Verse 1:  Haggai – a post exile prophet and contemporary of Zechariah (see Ezra 5 vs. 1and 2). Ezra 4 vs.24 confirms vs. 1 of Haggai.

Zerubbabel is part of the genealogy of Jesus (see Matthew 1 vs. 12 and 13).

The dating of this Hebrew prophecy was by the reign of a Gentile monarch (Darius) revealing that ‘the times of the Gentiles’ were in progress (see Luke 21 vs. 24). The prophecy is very carefully dated and is echoed in Ezra and Zechariah.

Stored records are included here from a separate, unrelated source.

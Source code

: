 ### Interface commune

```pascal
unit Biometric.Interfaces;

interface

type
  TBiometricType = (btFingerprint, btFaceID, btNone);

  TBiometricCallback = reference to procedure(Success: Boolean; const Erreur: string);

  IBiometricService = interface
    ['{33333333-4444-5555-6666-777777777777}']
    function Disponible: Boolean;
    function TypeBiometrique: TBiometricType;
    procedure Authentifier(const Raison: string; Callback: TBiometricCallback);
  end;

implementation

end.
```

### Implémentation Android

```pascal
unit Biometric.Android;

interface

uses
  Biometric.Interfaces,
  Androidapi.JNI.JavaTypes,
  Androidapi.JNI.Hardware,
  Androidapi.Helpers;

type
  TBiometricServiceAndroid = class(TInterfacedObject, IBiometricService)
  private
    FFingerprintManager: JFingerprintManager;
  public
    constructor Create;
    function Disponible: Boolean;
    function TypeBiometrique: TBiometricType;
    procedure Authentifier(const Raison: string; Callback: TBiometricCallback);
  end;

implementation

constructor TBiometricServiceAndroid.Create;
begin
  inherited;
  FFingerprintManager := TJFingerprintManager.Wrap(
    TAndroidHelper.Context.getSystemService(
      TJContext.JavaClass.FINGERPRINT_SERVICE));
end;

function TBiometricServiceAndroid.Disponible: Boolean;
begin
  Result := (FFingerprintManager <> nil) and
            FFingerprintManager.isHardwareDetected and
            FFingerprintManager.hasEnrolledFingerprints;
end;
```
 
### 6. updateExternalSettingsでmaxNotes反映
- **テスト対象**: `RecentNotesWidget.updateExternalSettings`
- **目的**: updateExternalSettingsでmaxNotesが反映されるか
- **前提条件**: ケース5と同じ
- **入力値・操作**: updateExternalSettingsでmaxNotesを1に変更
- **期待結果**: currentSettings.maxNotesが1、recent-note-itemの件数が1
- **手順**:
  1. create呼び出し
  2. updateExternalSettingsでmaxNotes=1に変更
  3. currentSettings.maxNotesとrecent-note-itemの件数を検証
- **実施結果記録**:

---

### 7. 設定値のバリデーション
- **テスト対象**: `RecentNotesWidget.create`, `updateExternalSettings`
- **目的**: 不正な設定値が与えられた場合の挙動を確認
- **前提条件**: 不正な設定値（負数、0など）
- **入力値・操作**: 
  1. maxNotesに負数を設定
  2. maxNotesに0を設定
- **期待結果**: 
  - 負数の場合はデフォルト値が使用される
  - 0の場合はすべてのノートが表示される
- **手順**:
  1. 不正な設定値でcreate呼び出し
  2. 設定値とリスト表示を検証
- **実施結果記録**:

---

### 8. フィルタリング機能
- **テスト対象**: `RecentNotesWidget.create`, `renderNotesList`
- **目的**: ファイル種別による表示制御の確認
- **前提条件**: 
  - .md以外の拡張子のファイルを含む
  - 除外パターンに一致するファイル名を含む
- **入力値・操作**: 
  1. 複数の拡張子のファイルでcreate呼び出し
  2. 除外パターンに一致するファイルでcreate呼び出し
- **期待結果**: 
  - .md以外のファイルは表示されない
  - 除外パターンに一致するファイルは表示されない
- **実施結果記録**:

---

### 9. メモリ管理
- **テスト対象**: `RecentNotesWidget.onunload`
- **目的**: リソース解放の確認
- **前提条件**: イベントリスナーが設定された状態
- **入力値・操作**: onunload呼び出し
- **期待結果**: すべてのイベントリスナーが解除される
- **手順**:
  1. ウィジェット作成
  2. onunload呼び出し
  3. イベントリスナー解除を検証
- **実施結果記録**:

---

Verse 2:  There is no urgency amongst the people. They have wrong priorities – contrast this with David’s concern in 2 Samuel 7 vs. 2. Is this a message for the church today?

Verse 3:  See Ezra 5 vs.1

Verse 4:  The prophecy points to where the misplaced priorities are – a real challenge to today’s churches.

Verse 5:  The Lord’s challenge to the people is the same challenge to the church today – ‘Consider your ways’.

Verse 6:  Not for the first time, God demonstrates how, what seems to be natural phenomena e.g. poor harvests, are provided by God to draw people back to Himself, and cause them to review their priorities. Climate change and global warming is a modern day example. See also: Deuteronomy 28 vs. 38; Haggai 2 vs. 16; Zechariah 8 vs. 10 – all these scenarios sound familiar today.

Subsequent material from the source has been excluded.